*** PROVIDED DATA Section Begins ***

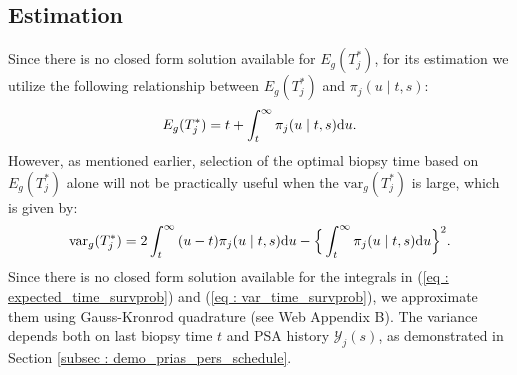 
\subsection{Estimation}
\label{subsec : estimation}
Since there is no closed form solution available for $E_g(T^*_j)$, for its estimation we utilize the following relationship between $E_g(T^*_j)$ and $\pi_j(u \mid t, s)$:
\begin{equation}
\label{eq : expected_time_survprob}
E_g(T^*_j) = t + \int_t^\infty \pi_j(u \mid t, s) \rmn{d} u.
\end{equation}
However, as mentioned earlier, selection of the optimal biopsy time based on $E_g(T_j^*)$ alone will not be practically useful when the $\mbox{var}_g(T^*_j)$ is large, which is given by:
\begin{equation}
\label{eq : var_time_survprob}
\mbox{var}_g(T^*_j) = 2 \int_t^\infty {(u-t) \pi_j(u \mid t, s) \rmn{d} u} - \Big\{\int_t^\infty \pi_j(u \mid t, s) \rmn{d} u\Big\}^2.
\end{equation}
Since there is no closed form solution available for the integrals in (\ref{eq : expected_time_survprob}) and (\ref{eq : var_time_survprob}), we approximate them using Gauss-Kronrod quadrature (see Web Appendix B). The variance depends both on last biopsy time $t$ and PSA history $\mathcal{Y}_j(s)$, as demonstrated in Section \ref{subsec : demo_prias_pers_schedule}.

*** PROVIDED DATA Section Ends ***

§ **THE TASK**: Working down from the line that contains "E_g(T^*_j) = t", retype each line exactly through the last line of the data, and give nothing else.

§ **REPLY**:
E_g(T^*_j) = t + \int_t^\infty \pi_j(u \mid t, s) \rmn{d} u.
\end{equation}
However, as mentioned earlier, selection of the optimal biopsy time based on $E_g(T_j^*)$ alone will not be practically useful when the $\mbox{var}_g(T^*_j)$ is large, which is given by:
\begin{equation}
\label{eq : var_time_survprob}
\mbox{var}_g(T^*_j) = 2 \int_t^\infty {(u-t) \pi_j(u \mid t, s) \rmn{d} u} - \Big\{\int_t^\infty \pi_j(u \mid t, s) \rmn{d} u\Big\}^2.
\end{equation}
Since there is no closed form solution available for the integrals in (\ref{eq : expected_time_survprob}) and (\ref{eq : var_time_survprob}), we approximate them using Gauss-Kronrod quadrature (see Web Appendix B). The variance depends both on last biopsy time $t$ and PSA history $\mathcal{Y}_j(s)$, as demonstrated in Section \ref{subsec : demo_prias_pers_schedule}.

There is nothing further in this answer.